PROBLEM DETAILS
Scan the data below. Pull out each line where "assignment" occurs.

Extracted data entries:

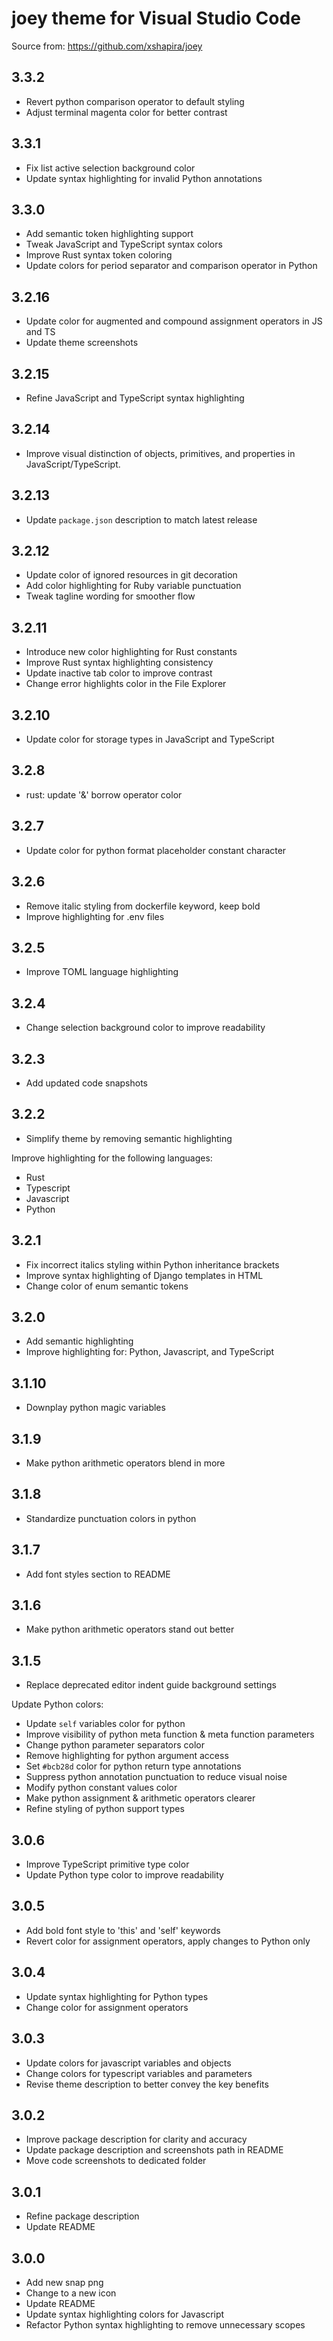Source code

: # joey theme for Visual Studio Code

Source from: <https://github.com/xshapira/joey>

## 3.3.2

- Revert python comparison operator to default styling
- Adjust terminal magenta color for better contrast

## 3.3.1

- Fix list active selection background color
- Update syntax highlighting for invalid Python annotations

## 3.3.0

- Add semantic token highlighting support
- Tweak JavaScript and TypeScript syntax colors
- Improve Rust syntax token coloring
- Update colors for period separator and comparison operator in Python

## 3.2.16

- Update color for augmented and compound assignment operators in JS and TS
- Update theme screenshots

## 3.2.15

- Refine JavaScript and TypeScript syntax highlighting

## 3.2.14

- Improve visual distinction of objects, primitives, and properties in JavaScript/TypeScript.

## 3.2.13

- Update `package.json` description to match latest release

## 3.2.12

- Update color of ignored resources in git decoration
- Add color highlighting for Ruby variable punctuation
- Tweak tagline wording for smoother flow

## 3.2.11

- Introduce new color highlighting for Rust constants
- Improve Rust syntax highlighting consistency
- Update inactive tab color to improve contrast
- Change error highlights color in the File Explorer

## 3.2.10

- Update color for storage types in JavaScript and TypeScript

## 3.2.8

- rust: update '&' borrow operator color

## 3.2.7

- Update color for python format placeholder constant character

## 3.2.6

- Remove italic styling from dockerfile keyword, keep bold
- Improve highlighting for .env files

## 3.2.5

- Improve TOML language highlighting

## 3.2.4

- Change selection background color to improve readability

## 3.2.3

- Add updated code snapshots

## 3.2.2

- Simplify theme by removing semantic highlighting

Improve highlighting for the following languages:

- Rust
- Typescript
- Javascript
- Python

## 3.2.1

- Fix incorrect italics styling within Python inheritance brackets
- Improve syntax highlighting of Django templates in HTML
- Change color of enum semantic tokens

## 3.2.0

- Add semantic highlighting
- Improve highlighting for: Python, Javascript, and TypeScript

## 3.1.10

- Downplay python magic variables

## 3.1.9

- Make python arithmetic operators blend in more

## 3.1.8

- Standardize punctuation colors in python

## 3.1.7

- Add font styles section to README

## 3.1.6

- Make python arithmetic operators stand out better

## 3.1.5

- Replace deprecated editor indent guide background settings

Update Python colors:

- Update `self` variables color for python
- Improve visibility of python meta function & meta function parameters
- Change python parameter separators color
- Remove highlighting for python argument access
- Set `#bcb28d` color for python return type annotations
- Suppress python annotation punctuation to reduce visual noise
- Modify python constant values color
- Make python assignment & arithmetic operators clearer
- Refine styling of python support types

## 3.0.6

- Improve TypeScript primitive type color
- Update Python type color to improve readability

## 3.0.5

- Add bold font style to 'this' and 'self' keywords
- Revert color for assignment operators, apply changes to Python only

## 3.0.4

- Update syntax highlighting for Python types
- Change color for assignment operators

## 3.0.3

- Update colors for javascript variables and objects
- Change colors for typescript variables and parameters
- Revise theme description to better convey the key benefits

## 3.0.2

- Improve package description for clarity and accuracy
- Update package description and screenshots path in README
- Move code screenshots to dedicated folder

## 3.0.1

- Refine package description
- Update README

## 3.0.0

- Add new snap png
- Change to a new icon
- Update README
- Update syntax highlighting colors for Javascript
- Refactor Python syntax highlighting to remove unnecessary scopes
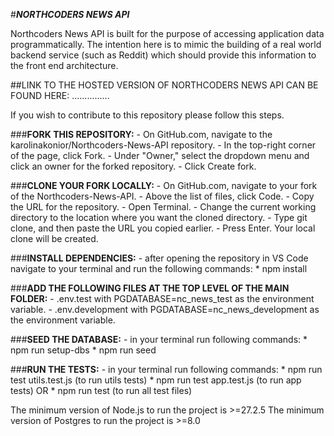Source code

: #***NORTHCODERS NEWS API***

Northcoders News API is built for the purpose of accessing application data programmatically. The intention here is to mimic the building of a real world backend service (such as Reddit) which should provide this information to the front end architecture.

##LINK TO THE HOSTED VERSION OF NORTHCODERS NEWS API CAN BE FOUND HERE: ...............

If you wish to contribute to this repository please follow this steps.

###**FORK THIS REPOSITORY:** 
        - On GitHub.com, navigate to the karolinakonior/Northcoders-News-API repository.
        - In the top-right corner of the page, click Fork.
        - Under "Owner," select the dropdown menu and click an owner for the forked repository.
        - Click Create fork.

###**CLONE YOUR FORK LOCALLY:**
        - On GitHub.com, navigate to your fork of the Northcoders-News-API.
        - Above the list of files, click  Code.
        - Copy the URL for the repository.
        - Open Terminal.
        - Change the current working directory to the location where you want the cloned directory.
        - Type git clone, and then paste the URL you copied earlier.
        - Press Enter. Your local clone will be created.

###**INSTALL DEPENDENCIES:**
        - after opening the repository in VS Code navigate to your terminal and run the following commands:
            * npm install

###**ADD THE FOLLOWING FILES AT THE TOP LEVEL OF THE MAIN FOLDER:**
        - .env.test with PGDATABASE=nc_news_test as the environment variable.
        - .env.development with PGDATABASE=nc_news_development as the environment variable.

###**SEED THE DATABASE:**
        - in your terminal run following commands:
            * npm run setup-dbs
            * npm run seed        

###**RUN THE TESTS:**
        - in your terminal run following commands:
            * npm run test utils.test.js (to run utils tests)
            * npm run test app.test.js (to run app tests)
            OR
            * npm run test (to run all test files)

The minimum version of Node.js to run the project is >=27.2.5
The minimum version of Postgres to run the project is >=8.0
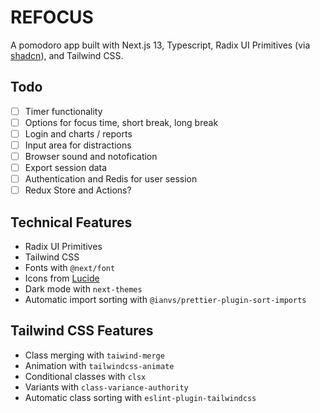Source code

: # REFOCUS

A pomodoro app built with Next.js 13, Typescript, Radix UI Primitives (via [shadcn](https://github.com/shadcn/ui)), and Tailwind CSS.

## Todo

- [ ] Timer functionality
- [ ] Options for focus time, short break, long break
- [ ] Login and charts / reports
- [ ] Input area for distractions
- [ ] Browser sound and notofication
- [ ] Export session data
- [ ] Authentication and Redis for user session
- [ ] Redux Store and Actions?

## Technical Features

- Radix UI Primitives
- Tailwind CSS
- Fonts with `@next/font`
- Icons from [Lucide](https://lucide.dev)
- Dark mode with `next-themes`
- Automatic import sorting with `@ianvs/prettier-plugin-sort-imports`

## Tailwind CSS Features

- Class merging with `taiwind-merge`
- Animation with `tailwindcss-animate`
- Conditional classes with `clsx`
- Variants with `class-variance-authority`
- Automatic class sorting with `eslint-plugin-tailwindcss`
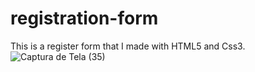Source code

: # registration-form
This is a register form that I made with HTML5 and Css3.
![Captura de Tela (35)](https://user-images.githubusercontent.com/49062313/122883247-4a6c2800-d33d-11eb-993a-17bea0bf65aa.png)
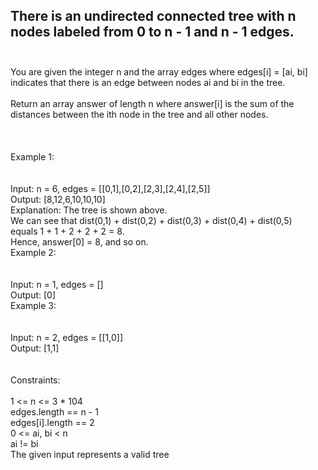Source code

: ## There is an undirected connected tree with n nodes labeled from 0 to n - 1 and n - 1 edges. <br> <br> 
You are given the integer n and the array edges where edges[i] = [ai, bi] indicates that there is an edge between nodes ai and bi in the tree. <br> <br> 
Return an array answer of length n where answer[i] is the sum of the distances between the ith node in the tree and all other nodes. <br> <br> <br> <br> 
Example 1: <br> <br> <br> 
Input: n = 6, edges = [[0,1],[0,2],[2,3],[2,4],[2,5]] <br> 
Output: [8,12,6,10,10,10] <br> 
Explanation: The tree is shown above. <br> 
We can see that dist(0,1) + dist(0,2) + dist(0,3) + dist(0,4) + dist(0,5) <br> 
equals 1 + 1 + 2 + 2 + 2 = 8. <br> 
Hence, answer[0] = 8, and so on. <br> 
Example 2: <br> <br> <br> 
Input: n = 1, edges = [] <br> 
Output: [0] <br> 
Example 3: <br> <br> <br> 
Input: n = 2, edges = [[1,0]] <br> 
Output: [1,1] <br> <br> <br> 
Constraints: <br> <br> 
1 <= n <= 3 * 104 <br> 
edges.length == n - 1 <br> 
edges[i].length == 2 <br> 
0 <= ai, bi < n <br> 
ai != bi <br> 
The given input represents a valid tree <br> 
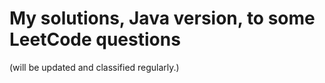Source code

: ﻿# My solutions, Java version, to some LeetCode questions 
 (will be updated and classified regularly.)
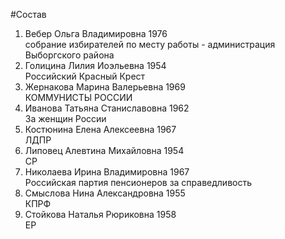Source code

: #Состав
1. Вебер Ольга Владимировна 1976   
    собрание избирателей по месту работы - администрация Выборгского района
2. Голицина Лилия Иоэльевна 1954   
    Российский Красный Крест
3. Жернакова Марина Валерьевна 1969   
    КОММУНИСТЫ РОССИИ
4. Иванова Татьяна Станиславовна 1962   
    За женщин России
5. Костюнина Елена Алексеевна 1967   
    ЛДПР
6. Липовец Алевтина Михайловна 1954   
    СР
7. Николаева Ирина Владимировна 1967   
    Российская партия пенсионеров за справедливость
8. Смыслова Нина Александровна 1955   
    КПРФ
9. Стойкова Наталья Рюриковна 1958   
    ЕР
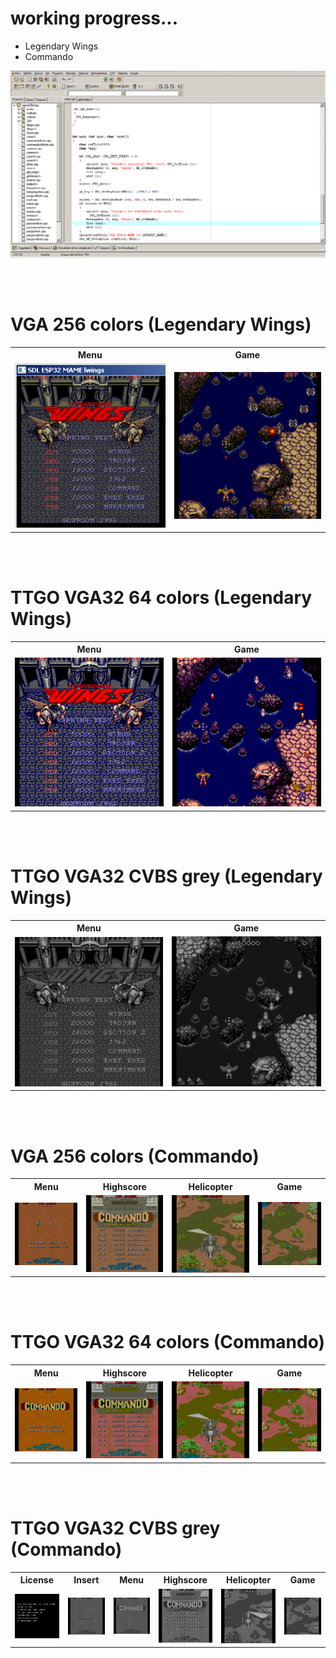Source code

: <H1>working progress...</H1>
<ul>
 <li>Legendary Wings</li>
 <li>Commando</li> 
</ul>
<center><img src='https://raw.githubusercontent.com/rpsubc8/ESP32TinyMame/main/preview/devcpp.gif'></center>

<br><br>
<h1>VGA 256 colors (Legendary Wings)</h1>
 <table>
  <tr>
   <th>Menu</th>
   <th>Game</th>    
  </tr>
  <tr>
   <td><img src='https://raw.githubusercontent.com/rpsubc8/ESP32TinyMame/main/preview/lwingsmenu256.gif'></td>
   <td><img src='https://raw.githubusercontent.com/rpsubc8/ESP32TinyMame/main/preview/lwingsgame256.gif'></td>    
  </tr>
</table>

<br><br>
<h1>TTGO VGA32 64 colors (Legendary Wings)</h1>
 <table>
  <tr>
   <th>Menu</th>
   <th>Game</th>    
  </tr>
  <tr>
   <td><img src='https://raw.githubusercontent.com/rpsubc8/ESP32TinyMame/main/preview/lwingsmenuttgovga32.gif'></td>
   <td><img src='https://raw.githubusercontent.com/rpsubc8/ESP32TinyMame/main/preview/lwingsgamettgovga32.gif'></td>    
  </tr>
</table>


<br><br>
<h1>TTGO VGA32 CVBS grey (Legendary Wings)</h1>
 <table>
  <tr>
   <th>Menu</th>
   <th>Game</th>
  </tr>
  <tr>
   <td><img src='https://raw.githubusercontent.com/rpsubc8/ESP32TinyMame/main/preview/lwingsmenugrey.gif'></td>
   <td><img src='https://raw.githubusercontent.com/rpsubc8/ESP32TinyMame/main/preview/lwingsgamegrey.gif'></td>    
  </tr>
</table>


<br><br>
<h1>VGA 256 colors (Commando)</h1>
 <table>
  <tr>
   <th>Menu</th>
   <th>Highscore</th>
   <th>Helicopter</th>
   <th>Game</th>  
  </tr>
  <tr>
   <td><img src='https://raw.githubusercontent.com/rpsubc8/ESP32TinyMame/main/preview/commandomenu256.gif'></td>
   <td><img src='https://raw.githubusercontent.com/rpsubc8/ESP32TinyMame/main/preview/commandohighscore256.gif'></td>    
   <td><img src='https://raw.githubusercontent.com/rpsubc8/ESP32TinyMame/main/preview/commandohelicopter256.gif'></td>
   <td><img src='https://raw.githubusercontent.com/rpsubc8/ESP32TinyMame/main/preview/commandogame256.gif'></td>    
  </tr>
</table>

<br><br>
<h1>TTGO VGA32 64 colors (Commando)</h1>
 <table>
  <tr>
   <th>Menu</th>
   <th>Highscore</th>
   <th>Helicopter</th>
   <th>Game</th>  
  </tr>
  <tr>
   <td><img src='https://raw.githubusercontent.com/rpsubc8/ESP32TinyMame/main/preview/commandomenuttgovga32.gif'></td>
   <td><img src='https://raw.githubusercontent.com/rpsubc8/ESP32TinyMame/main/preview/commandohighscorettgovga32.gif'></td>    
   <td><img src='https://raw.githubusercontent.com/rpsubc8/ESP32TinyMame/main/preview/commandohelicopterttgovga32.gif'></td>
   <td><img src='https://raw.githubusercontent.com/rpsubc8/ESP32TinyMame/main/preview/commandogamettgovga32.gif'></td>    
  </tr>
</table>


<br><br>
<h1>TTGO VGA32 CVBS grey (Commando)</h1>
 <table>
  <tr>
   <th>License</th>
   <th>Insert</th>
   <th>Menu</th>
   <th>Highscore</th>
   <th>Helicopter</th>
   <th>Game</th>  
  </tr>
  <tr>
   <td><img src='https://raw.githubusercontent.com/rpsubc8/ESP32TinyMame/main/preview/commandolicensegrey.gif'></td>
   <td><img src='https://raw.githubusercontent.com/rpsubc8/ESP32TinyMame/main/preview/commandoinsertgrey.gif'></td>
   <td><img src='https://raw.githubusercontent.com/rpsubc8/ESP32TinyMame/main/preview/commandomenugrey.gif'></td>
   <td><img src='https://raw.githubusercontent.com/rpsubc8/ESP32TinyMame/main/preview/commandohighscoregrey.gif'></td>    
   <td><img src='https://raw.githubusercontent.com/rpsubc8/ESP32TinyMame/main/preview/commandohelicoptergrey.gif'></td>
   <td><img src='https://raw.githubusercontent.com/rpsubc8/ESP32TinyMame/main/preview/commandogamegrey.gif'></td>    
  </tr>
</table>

EXERCISE ANSWER
- Update color for augmented and compound assignment operators in JS and TS
- Make python assignment & arithmetic operators clearer
- Revert color for assignment operators, apply changes to Python only
- Change color for assignment operators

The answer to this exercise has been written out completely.